To test or not to test?

There is a downside to dependence on PCR tests. However, Prof James explains, “If you are tested positive, you may continue to test positive with the PCR test for the next few weeks because the PCR detects genetic materials – but does not differentiate between viable or non-viable viruses. Even if it’s non-viable, the PCR will still detect the genetic material and show a positive result.” This means that the PCR test should not be used as a criterion to release someone from quarantine. It is sufficient to go through the mandatory quarantine period as per SOP without requiring further tests.

While the PCR test is more sensitive compared to the RTK test – the RTK only picks up the spike protein – the RTK allows quick diagnosis within minutes compared to the PCR which may take between 24-48 hours. This is why Health Minister, Khairy Jamaluddin, has advised the people to use the RTK instead of depending on the PCR tests. “This makes sense as PCR tests also require you to go to a laboratory or health facility, potentially exposing more people to the virus in the process. The PCR is very accurate in diagnosis but not very useful for regular self-monitoring purposes due to its high cost and logistic problems,” says Prof James.

It is worth noting that regular testing, such as a weekly RTK test is not necessary if you have no symptoms or are not a close contact, but it is a good step to take to protect others if you are regularly in contact with people.

Accuracy of tests

All tests though are only as accurate as the samples were taken. This becomes a bigger problem with home test kits as there is no control over the quality of the nasal or throat sample. There could also be contamination to the sample or test environment.

“Buy MOH approved test kits and regardless of price – the variations in price are usually dependent on the quality of materials used for example in the packaging – follow the instructions that are given with the particular brand,” Prof James advises.

Why are there times when repeated RTK tests show negative, but a PCR shows up positive? “If we test too soon using the RTK, the test won’t be able to detect the virus as viral replication takes time. The PCR is a lot more sensitive to pick up genetic material that the RTK is not able to.”

However, the reverse can also be true, where an RTK test comes up positive, but a PCR is negative. “Many factors can contribute to a false-positive RTK test or even a false-negative PCR test, including time and method of sampling and contamination of samples,” explains Prof James.

Too close for comfort

What should you do if you are a close contact? First, Prof James says it is important to know what a close contact is: “You are a close contact if you are together with someone who has tested positive for more than 15 minutes, were less than 1 metre apart, without masks, for example when dining together. Although close contacts who do not have symptoms are not required to self-quarantine now, it is prudent to be mindful of any symptoms that may develop within the next few days. Based on current guidelines from MOH, you are required to perform the RTK test on days 1 and 3. If you are symptomatic, you are required to self-quarantine and the duration depends on your vaccination status.”

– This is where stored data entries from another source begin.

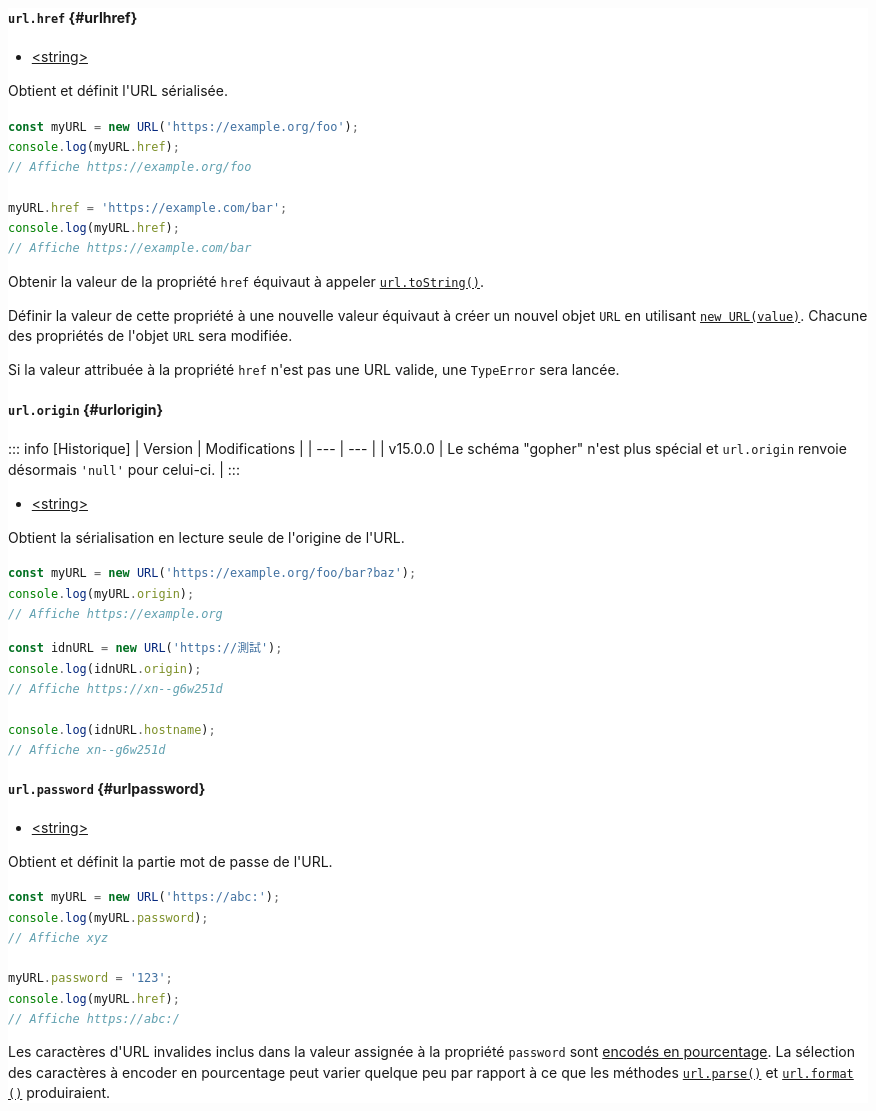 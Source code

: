 #### `url.href` {#urlhref}

- [\<string\>](https://developer.mozilla.org/en-US/docs/Web/JavaScript/Data_structures#String_type)

Obtient et définit l'URL sérialisée.

```js [ESM]
const myURL = new URL('https://example.org/foo');
console.log(myURL.href);
// Affiche https://example.org/foo

myURL.href = 'https://example.com/bar';
console.log(myURL.href);
// Affiche https://example.com/bar
```
Obtenir la valeur de la propriété `href` équivaut à appeler [`url.toString()`](/fr/nodejs/api/url#urltostring).

Définir la valeur de cette propriété à une nouvelle valeur équivaut à créer un nouvel objet `URL` en utilisant [`new URL(value)`](/fr/nodejs/api/url#new-urlinput-base). Chacune des propriétés de l'objet `URL` sera modifiée.

Si la valeur attribuée à la propriété `href` n'est pas une URL valide, une `TypeError` sera lancée.


#### `url.origin` {#urlorigin}

::: info [Historique]
| Version | Modifications |
| --- | --- |
| v15.0.0 | Le schéma "gopher" n'est plus spécial et `url.origin` renvoie désormais `'null'` pour celui-ci. |
:::

- [\<string\>](https://developer.mozilla.org/en-US/docs/Web/JavaScript/Data_structures#String_type)

Obtient la sérialisation en lecture seule de l'origine de l'URL.

```js [ESM]
const myURL = new URL('https://example.org/foo/bar?baz');
console.log(myURL.origin);
// Affiche https://example.org
```
```js [ESM]
const idnURL = new URL('https://測試');
console.log(idnURL.origin);
// Affiche https://xn--g6w251d

console.log(idnURL.hostname);
// Affiche xn--g6w251d
```
#### `url.password` {#urlpassword}

- [\<string\>](https://developer.mozilla.org/en-US/docs/Web/JavaScript/Data_structures#String_type)

Obtient et définit la partie mot de passe de l'URL.

```js [ESM]
const myURL = new URL('https://abc:');
console.log(myURL.password);
// Affiche xyz

myURL.password = '123';
console.log(myURL.href);
// Affiche https://abc:/
```
Les caractères d'URL invalides inclus dans la valeur assignée à la propriété `password` sont [encodés en pourcentage](/fr/nodejs/api/url#percent-encoding-in-urls). La sélection des caractères à encoder en pourcentage peut varier quelque peu par rapport à ce que les méthodes [`url.parse()`](/fr/nodejs/api/url#urlparseurlstring-parsequerystring-slashesdenotehost) et [`url.format()`](/fr/nodejs/api/url#urlformaturlobject) produiraient.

For those who have just recovered from an infection, there is no ‘honeymoon’ period where you are certain you won’t get the virus again. “There has been no study to show what the immunity duration is after contracting COVID-19. It’s very dependent on the individual and how infective the subsequent infection is and what variant the person is exposed to. I think it is safe to say recovery from COVID-19 does not guarantee immunity to subsequent infections,” says Prof James.

Future challenges

As we prepare to enter an endemic stage, we will see many more cases, but life will start to return to some semblance of what it was before the pandemic. The biggest problem however that will continue to be a threat to the community, says Prof James, is misinformation, “Fake news – and how it’s spread through word of mouth for example linking death and sickness to vaccinations, will remain one of our biggest problems.”